Jan Krzystyniak. Na pełnym gazie: Bryła do zawieszenia. Nie chowajmy głowy w piasek (felieton)

Zdjęcie okładkowe artykułu: WP SportoweFakty / Wojciech Klepka / Ryszard Bryła świetnie sprawdza się w roli komisarza technicznego.
WP SportoweFakty / Wojciech Klepka / Ryszard Bryła świetnie sprawdza się w roli komisarza technicznego.
zdjęcie autora artykułu

Ryszard Bryła nie miał odwagi wykluczyć Vaclava Milika, czym wypaczył losy walki o mistrzostwo. Oby głowy w piasek nie schowało teraz kolegium sędziowskie, a także Ekstraliga. Arbitrzy za takie błędy powinni być karani - stwierdza Jan Krzystyniak.

Na pełnym gazie to cykl felietonów Jana Krzystyniaka, byłego żużlowca, trenera, ale i też cenionego eksperta.

***

Podobnie jak wielu kibiców i komentatorów, jestem zniesmaczony wydarzeniami z piętnastego biegu niedzielnego meczu w Lesznie. Dlaczego solidny sędzia, za jakiego uchodzi Ryszard Bryła, popełnił taki błąd i nie wykluczył Vaclava Milika za spowodowanie upadku Piotra Pawlickiego? Zgadzam się z opiniami tych, którzy mówią, że po prostu się bał. Bał się odpowiedzialności, bo Unia wygrałaby bieg 5:0 i złoto miałaby praktycznie w kieszeni. Ja jednak tego nie rozumiem, bo przecież arbiter musi znać regulamin i to nim, w przypadku pretensji którejś ze stron, mógłby się zasłonić. Dokonał najgorszego możliwego wyboru, będąc przy tym niekonsekwentnym.

Dosadnie na temat Bryły wypowiedział się już szef sędziów, Leszek Demski, ale w tym przypadku słowna reprymenda to za mało. Gdy żużlowiec popełni błąd na torze, ponosi tego konsekwencje. Może zostać wykluczony, a nawet ukarany czerwoną kartką. Co w przypadku sędziów?

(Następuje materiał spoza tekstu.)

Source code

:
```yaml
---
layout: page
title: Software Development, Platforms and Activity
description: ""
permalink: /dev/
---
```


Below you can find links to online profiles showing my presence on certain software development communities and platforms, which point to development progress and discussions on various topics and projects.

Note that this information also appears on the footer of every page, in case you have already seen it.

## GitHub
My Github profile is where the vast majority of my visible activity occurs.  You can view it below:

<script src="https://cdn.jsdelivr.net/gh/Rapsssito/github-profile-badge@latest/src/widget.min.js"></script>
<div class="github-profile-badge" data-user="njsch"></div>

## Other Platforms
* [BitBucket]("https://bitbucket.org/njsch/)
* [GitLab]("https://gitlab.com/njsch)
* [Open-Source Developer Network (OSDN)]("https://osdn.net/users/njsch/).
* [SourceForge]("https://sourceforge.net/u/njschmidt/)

Arbitra można zawiesić czy odsunąć od prowadzenia ważnych spotkań. Moim zdaniem tak też powinno się stać. Oby głowy w piasek nie schowało teraz kolegium sędziowskie, a także Ekstraliga. Bo jeśli grzechy Bryły zostaną wybaczone, to w przyszłości każdy inny arbiter będzie się tym przypadkiem zasłaniać.

Fogo Unia Leszno słusznie wini sędziego, ale moim zdaniem i tak jest przed rewanżem w lepszej sytuacji niż wrocławianie. Te osiem punktów przewagi to dużo i mało. Lepiej jest jednak bronić przewagi, niż gonić rywala, któremu z każdym kolejnym biegiem odjeżdżać może złoto. Unia skutecznie broniła zaliczki w półfinale w Zielonej Górze i we Wrocławiu, o ile nie zawiodą jej juniorzy, może wyglądać to podobnie. Gdybym miał typować, w tym momencie wskazywałbym, że po tytuł sięgnie zespół Piotra Barona.

Swoją drogą, Unia może zostać mistrzem Polski mimo wielkiej dziury w składzie, jaką jest Peter Kildemand. Duńczyk, co zaskakujące, nie był w stanie zdobyć w niedzielę nawet punktu i trochę dziwię się menedżerowi Baronowi, że dawał mu kolejną szansę. Mógł już po pierwszym nieudanym starcie, dać za niego jednego z juniorów. Budujące jest dla mnie to, jak jechał młody Bartosz Smektała, bo to, co wyczyniał na trasie i przy krawężniku sprawiało, że ręce same składały się do oklasków. Unia znów może zdobyć tytuł, a i jej przyszłość rysuje się w całkiem kolorowych barwach.